TASK INSTRUCTIONS >> Quote all lines below exactly. Images stay out.

THE DATA >>

-- -- --

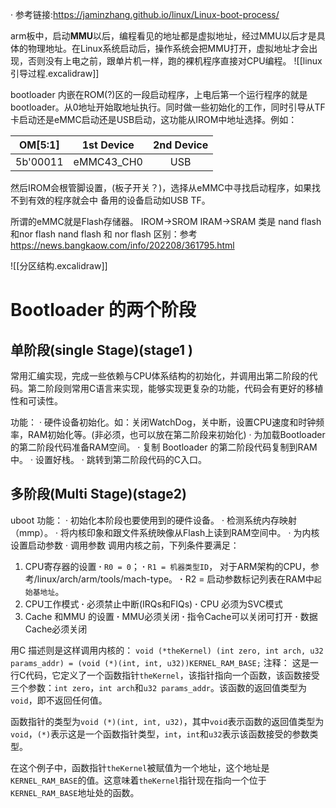 · 参考链接:https://jaminzhang.github.io/linux/Linux-boot-process/

arm板中，启动**MMU**以后，编程看见的地址都是虚拟地址，经过MMU以后才是具体的物理地址。在Linux系统启动后，操作系统会把MMU打开，虚拟地址才会出现，否则没有上电之前，跟单片机一样，跑的裸机程序直接对CPU编程。
![[linux引导过程.excalidraw]]

bootloader 内嵌在ROM(?)区的一段启动程序，上电后第一个运行程序的就是bootloader。从0地址开始取地址执行。同时做一些初始化的工作，同时引导从TF卡启动还是eMMC启动还是USB启动，这功能从IROM中地址选择。例如：

| OM[5:1] | 1st Device | 2nd Device |
|:-------:| :-----------: | :----------: |
|  5b'00011       |   eMMC43_CH0          |     USB       |
然后IROM会根管脚设置，(板子开关？)，选择从eMMC中寻找启动程序，如果找不到有效的程序就会中 备用的设备启动如USB TF。

所谓的eMMC就是Flash存储器。
IROM->SROM IRAM->SRAM 类是 nand flash和nor flash
nand flash 和 nor flash 区别：参考 https://news.bangkaow.com/info/202208/361795.html

![[分区结构.excalidraw]]


# Bootloader 的两个阶段
## 单阶段(single Stage)(stage1 )
常用汇编实现，完成一些依赖与CPU体系结构的初始化，并调用出第二阶段的代码。第二阶段则常用C语言来实现，能够实现更复杂的功能，代码会有更好的移植性和可读性。

功能：
· 硬件设备初始化。如：关闭WatchDog，关中断，设置CPU速度和时钟频率，RAM初始化等。(非必须，也可以放在第二阶段来初始化)
· 为加载Bootloader的第二阶段代码准备RAM空间。
· 复制 Bootloader 的第二阶段代码复制到RAM中。
· 设置好栈。
· 跳转到第二阶段代码的C入口。

## 多阶段(Multi Stage)(stage2)
uboot
功能：
· 初始化本阶段也要使用到的硬件设备。
· 检测系统内存映射（mmp）。
· 将内核印象和跟文件系统映像从Flash上读到RAM空间中。
· 为内核设置启动参数
· 调用参数
调用内核之前，下列条件要满足：
1. CPU寄存器的设置
	**·** `R0 = 0`； 
	**·** `R1 = 机器类型ID`， 对于ARM架构的CPU，参考/linux/arch/arm/tools/mach-type。
	**·** R2 = 启动参数标记列表在RAM中`起始基地址`。
2. CPU工作模式
	**·** 必须禁止中断(IRQs和FIQs)
	**·** CPU 必须为SVC模式
3. Cache 和MMU 的设置
	**·** MMU必须关闭
	**·** 指令Cache可以关闭可打开
	**·** 数据Cache必须关闭

用C 描述则是这样调用内核的：
`void (*theKernel) (int zero, int arch, u32 params_addr) = (void (*)(int, int, u32))KERNEL_RAM_BASE;`
注释：
这是一行C代码，它定义了一个函数指针`theKernel`，该指针指向一个函数，该函数接受三个参数：`int zero`，`int arch`和`u32 params_addr`。该函数的返回值类型为`void`，即不返回任何值。

函数指针的类型为`void (*)(int, int, u32)`，其中`void`表示函数的返回值类型为`void`，`(*)`表示这是一个函数指针类型，`int`，`int`和`u32`表示该函数接受的参数类型。

在这个例子中，函数指针`theKernel`被赋值为一个地址，这个地址是`KERNEL_RAM_BASE`的值。这意味着`theKernel`指针现在指向一个位于`KERNEL_RAM_BASE`地址处的函数。





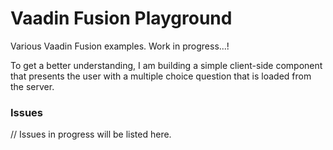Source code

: # Vaadin Fusion Playground

Various Vaadin Fusion examples. Work in progress...!

To get a better understanding, I am building a simple client-side component that presents the user with a multiple choice question that is loaded from the server. 

### Issues
// Issues in progress will be listed here.

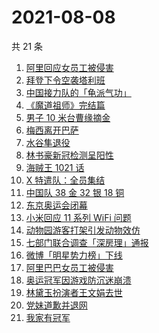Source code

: # 2021-08-08

共 21 条

<!-- BEGIN -->
<!-- 最后更新时间 Sun Aug 08 2021 22:10:47 GMT+0800 (China Standard Time) -->

1. [阿里回应女员工被侵害](https://www.zhihu.com/search?q=阿里)
1. [拜登下令空袭塔利班](https://www.zhihu.com/search?q=塔利班)
1. [中国接力队的「龟派气功」](https://www.zhihu.com/search?q=龙珠)
1. [《魔道祖师》完结篇](https://www.zhihu.com/search?q=魔道祖师)
1. [男子 10 米台曹缘摘金](https://www.zhihu.com/search?q=10米跳台)
1. [梅西离开巴萨](https://www.zhihu.com/search?q=梅西离开巴萨)
1. [水谷隼退役](https://www.zhihu.com/search?q=水谷隼)
1. [林书豪新冠检测呈阳性](https://www.zhihu.com/search?q=林书豪)
1. [海贼王 1021 话](https://www.zhihu.com/search?q=海贼王)
1. [X 特遣队：全员集结](https://www.zhihu.com/search?q=x特遣队)
1. [中国队 38 金 32 银 18 铜](https://www.zhihu.com/search?q=中国队金牌)
1. [东京奥运会闭幕](https://www.zhihu.com/search?q=东京奥运会闭幕)
1. [小米回应 11 系列 WiFi 问题](https://www.zhihu.com/search?q=小米11)
1. [动物园游客打架引发动物效仿](https://www.zhihu.com/search?q=北京动物园)
1. [七部门联合调查「深房理」通报](https://www.zhihu.com/search?q=深房理)
1. [微博「明星势力榜」下线](https://www.zhihu.com/search?q=明星势力榜)
1. [阿里巴巴女员工被侵害](https://www.zhihu.com/search?q=阿里)
1. [奥运冠军因游戏防沉迷崩溃](https://www.zhihu.com/search?q=网络游戏)
1. [林黛玉扮演者王文娟去世](https://www.zhihu.com/search?q=王文娟)
1. [党妹道歉并退网](https://www.zhihu.com/search?q=党妹)
1. [我家有冠军](https://www.zhihu.com/search?q=我家有冠军)

<!-- END -->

-- -- --

RESULT OF THIS EXERCISE >>
 · 参考链接:https://jaminzhang.github.io/linux/Linux-boot-process/

arm板中，启动**MMU**以后，编程看见的地址都是虚拟地址，经过MMU以后才是具体的物理地址。在Linux系统启动后，操作系统会把MMU打开，虚拟地址才会出现，否则没有上电之前，跟单片机一样，跑的裸机程序直接对CPU编程。
![[linux引导过程.excalidraw]]

bootloader 内嵌在ROM(?)区的一段启动程序，上电后第一个运行程序的就是bootloader。从0地址开始取地址执行。同时做一些初始化的工作，同时引导从TF卡启动还是eMMC启动还是USB启动，这功能从IROM中地址选择。例如：

| OM[5:1] | 1st Device | 2nd Device |
|:-------:| :-----------: | :----------: |
|  5b'00011       |   eMMC43_CH0          |     USB       |
然后IROM会根管脚设置，(板子开关？)，选择从eMMC中寻找启动程序，如果找不到有效的程序就会中 备用的设备启动如USB TF。

所谓的eMMC就是Flash存储器。
IROM->SROM IRAM->SRAM 类是 nand flash和nor flash
nand flash 和 nor flash 区别：参考 https://news.bangkaow.com/info/202208/361795.html

![[分区结构.excalidraw]]


# Bootloader 的两个阶段
## 单阶段(single Stage)(stage1 )
常用汇编实现，完成一些依赖与CPU体系结构的初始化，并调用出第二阶段的代码。第二阶段则常用C语言来实现，能够实现更复杂的功能，代码会有更好的移植性和可读性。

功能：
· 硬件设备初始化。如：关闭WatchDog，关中断，设置CPU速度和时钟频率，RAM初始化等。(非必须，也可以放在第二阶段来初始化)
· 为加载Bootloader的第二阶段代码准备RAM空间。
· 复制 Bootloader 的第二阶段代码复制到RAM中。
· 设置好栈。
· 跳转到第二阶段代码的C入口。

## 多阶段(Multi Stage)(stage2)
uboot
功能：
· 初始化本阶段也要使用到的硬件设备。
· 检测系统内存映射（mmp）。
· 将内核印象和跟文件系统映像从Flash上读到RAM空间中。
· 为内核设置启动参数
· 调用参数
调用内核之前，下列条件要满足：
1. CPU寄存器的设置
	**·** `R0 = 0`； 
	**·** `R1 = 机器类型ID`， 对于ARM架构的CPU，参考/linux/arch/arm/tools/mach-type。
	**·** R2 = 启动参数标记列表在RAM中`起始基地址`。
2. CPU工作模式
	**·** 必须禁止中断(IRQs和FIQs)
	**·** CPU 必须为SVC模式
3. Cache 和MMU 的设置
	**·** MMU必须关闭
	**·** 指令Cache可以关闭可打开
	**·** 数据Cache必须关闭

用C 描述则是这样调用内核的：
`void (*theKernel) (int zero, int arch, u32 params_addr) = (void (*)(int, int, u32))KERNEL_RAM_BASE;`
注释：
这是一行C代码，它定义了一个函数指针`theKernel`，该指针指向一个函数，该函数接受三个参数：`int zero`，`int arch`和`u32 params_addr`。该函数的返回值类型为`void`，即不返回任何值。

函数指针的类型为`void (*)(int, int, u32)`，其中`void`表示函数的返回值类型为`void`，`(*)`表示这是一个函数指针类型，`int`，`int`和`u32`表示该函数接受的参数类型。

在这个例子中，函数指针`theKernel`被赋值为一个地址，这个地址是`KERNEL_RAM_BASE`的值。这意味着`theKernel`指针现在指向一个位于`KERNEL_RAM_BASE`地址处的函数。





Source code

: # Vaadin Fusion Playground

Various Vaadin Fusion examples. Work in progress...!

To get a better understanding, I am building a simple client-side component that presents the user with a multiple choice question that is loaded from the server. 

### Issues
// Issues in progress will be listed here.

Source code

: # 2021-08-08

共 21 条

<!-- BEGIN -->
<!-- 最后更新时间 Sun Aug 08 2021 22:10:47 GMT+0800 (China Standard Time) -->

1. [阿里回应女员工被侵害](https://www.zhihu.com/search?q=阿里)
1. [拜登下令空袭塔利班](https://www.zhihu.com/search?q=塔利班)
1. [中国接力队的「龟派气功」](https://www.zhihu.com/search?q=龙珠)
1. [《魔道祖师》完结篇](https://www.zhihu.com/search?q=魔道祖师)
1. [男子 10 米台曹缘摘金](https://www.zhihu.com/search?q=10米跳台)
1. [梅西离开巴萨](https://www.zhihu.com/search?q=梅西离开巴萨)
1. [水谷隼退役](https://www.zhihu.com/search?q=水谷隼)
1. [林书豪新冠检测呈阳性](https://www.zhihu.com/search?q=林书豪)
1. [海贼王 1021 话](https://www.zhihu.com/search?q=海贼王)
1. [X 特遣队：全员集结](https://www.zhihu.com/search?q=x特遣队)
1. [中国队 38 金 32 银 18 铜](https://www.zhihu.com/search?q=中国队金牌)
1. [东京奥运会闭幕](https://www.zhihu.com/search?q=东京奥运会闭幕)
1. [小米回应 11 系列 WiFi 问题](https://www.zhihu.com/search?q=小米11)
1. [动物园游客打架引发动物效仿](https://www.zhihu.com/search?q=北京动物园)
1. [七部门联合调查「深房理」通报](https://www.zhihu.com/search?q=深房理)
1. [微博「明星势力榜」下线](https://www.zhihu.com/search?q=明星势力榜)
1. [阿里巴巴女员工被侵害](https://www.zhihu.com/search?q=阿里)
1. [奥运冠军因游戏防沉迷崩溃](https://www.zhihu.com/search?q=网络游戏)
1. [林黛玉扮演者王文娟去世](https://www.zhihu.com/search?q=王文娟)
1. [党妹道歉并退网](https://www.zhihu.com/search?q=党妹)
1. [我家有冠军](https://www.zhihu.com/search?q=我家有冠军)

<!-- END -->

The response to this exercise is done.